[ 
https://issues.apache.org/jira/browse/HBASE-21165?page=com.atlassian.jira.plugin.system.issuetabpanels:comment-tabpanel&focusedCommentId=16612489#comment-16612489
 ] 

stack commented on HBASE-21165:
-------------------------------

.001 is a simple log line that gives some sense of the amount of entries in 
WALs. Needs more logging for later stages of processing. In fact, let me commit 
this patch in a sub-issue and leave this open as an umbrella.

> During ProcedureStore load, there is no listing of progress...
> --------------------------------------------------------------
>
>                 Key: HBASE-21165
>                 URL: https://issues.apache.org/jira/browse/HBASE-21165
>             Project: HBase
>          Issue Type: Bug
>          Components: amv2, Operability
>            Reporter: stack
>            Assignee: stack
>            Priority: Major
>         Attachments: HBASE-21165.branch-2.1.001.patch
>
>
> I  have a Master that crashed on a large cluster with hundreds of outstanding 
> Procedure WALs and (probably --TBD) a few million Procedures to load. It is 
> taking a long time (two hours)... 
> There were STUCK procedures that were preventing clean-up of the old WALs.

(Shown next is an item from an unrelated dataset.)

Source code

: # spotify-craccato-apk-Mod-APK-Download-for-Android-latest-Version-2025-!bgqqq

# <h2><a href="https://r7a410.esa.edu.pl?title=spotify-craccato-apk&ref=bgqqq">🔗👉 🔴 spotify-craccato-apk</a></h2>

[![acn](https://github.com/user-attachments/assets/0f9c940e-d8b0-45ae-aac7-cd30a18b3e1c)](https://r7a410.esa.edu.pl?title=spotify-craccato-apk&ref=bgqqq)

> I can tell we are making progress by enabling TRACE on the Procedure Store. 
> Better would be an emission as we made progress through the files with an 
> output after every so many procedures loaded.

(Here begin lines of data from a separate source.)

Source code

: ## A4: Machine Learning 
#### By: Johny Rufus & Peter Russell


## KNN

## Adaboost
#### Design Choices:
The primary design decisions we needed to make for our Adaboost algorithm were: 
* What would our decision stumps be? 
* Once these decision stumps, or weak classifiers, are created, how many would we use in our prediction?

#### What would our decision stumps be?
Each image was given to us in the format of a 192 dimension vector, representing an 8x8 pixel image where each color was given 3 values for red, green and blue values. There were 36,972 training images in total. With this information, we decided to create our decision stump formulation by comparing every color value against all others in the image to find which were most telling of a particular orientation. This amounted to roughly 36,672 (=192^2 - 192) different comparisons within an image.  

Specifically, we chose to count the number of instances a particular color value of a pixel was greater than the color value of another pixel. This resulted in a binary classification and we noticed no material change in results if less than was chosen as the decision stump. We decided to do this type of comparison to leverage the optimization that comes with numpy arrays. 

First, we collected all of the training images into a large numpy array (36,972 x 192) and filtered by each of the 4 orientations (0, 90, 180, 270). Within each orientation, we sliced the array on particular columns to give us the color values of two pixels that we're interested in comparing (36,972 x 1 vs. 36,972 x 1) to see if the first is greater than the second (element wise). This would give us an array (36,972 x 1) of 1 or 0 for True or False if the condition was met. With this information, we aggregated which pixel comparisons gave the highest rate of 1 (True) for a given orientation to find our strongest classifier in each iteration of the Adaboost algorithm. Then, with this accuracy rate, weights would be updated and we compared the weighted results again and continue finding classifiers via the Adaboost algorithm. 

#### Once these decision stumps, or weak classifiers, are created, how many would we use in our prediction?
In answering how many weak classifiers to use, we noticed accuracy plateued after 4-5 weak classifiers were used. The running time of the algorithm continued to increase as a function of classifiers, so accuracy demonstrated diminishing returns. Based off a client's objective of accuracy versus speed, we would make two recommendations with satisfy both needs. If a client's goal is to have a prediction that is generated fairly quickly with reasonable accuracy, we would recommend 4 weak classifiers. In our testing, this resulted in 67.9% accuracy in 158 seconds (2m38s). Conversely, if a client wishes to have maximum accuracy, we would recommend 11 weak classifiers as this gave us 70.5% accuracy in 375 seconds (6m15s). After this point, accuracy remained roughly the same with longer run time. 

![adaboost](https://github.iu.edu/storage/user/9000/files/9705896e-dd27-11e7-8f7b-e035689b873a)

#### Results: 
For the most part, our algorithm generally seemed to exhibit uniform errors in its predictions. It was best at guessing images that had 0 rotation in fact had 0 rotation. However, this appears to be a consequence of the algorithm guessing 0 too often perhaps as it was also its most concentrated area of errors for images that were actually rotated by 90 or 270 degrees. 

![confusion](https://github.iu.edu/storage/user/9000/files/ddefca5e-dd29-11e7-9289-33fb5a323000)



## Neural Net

> Then, post-load, there is a long time spent sorting-out the Procedure 
> image... We are in finish for ages doing stuff like:
> {code}
> "master/vc0207:22001:becomeActiveMaster" #98 daemon prio=5 os_prio=0 
> tid=0x0000000000d31800 nid=0x1efc0 runnable [0x00007f0a3c17d000]

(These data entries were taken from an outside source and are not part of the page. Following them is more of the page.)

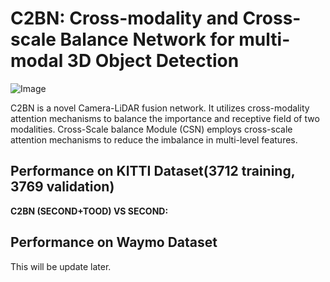 # C2BN: Cross-modality and Cross-scale Balance Network for multi-modal 3D Object Detection

![Image](https://user-images.githubusercontent.com/59462530/224537346-bbb3a4f1-78a4-4ffa-a131-3a175c8efdac.png)

C2BN is a novel Camera-LiDAR fusion network. It utilizes cross-modality attention mechanisms to balance the importance and receptive field of two modalities. Cross-Scale balance Module (CSN) employs cross-scale attention mechanisms to reduce the imbalance in multi-level features. 

## Performance on KITTI Dataset(3712 training, 3769 validation)

**C2BN (SECOND+TOOD) VS SECOND:**

## Performance on Waymo Dataset
This will be update later.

>    java.lang.Thread.State: RUNNABLE
>         at 
> org.apache.hadoop.hbase.procedure2.store.wal.ProcedureWALFormatReader$WalProcedureMap.removeFromMap(ProcedureWALFormatReader.java:837)
>         at 
> org.apache.hadoop.hbase.procedure2.store.wal.ProcedureWALFormatReader$WalProcedureMap.fetchReady(ProcedureWALFormatReader.java:614)
>         at 
> org.apache.hadoop.hbase.procedure2.store.wal.ProcedureWALFormatReader.finish(ProcedureWALFormatReader.java:201)
>         at 
> org.apache.hadoop.hbase.procedure2.store.wal.ProcedureWALFormat.load(ProcedureWALFormat.java:94)
>         at 
> org.apache.hadoop.hbase.procedure2.store.wal.WALProcedureStore.load(WALProcedureStore.java:426)
>         at 
> org.apache.hadoop.hbase.procedure2.ProcedureExecutor.load(ProcedureExecutor.java:382)
>         at 
> org.apache.hadoop.hbase.procedure2.ProcedureExecutor.init(ProcedureExecutor.java:663)
>         at 
> org.apache.hadoop.hbase.master.HMaster.createProcedureExecutor(HMaster.java:1335)
>         at 
> org.apache.hadoop.hbase.master.HMaster.finishActiveMasterInitialization(HMaster.java:878)
>         at 
> org.apache.hadoop.hbase.master.HMaster.startActiveMasterManager(HMaster.java:2119)
>         at 
> org.apache.hadoop.hbase.master.HMaster.lambda$run$0(HMaster.java:567)
>         at 
> org.apache.hadoop.hbase.master.HMaster$$Lambda$42/1930759883.run(Unknown 
> Source)
>         at java.lang.Thread.run(Thread.java:748)
> {code}
> and....
> {code}
> "master/vc0207:22001:becomeActiveMaster" #98 daemon prio=5 os_prio=0 
> tid=0x0000000000d31800 nid=0x1efc0 runnable [0x00007f0a3c17d000]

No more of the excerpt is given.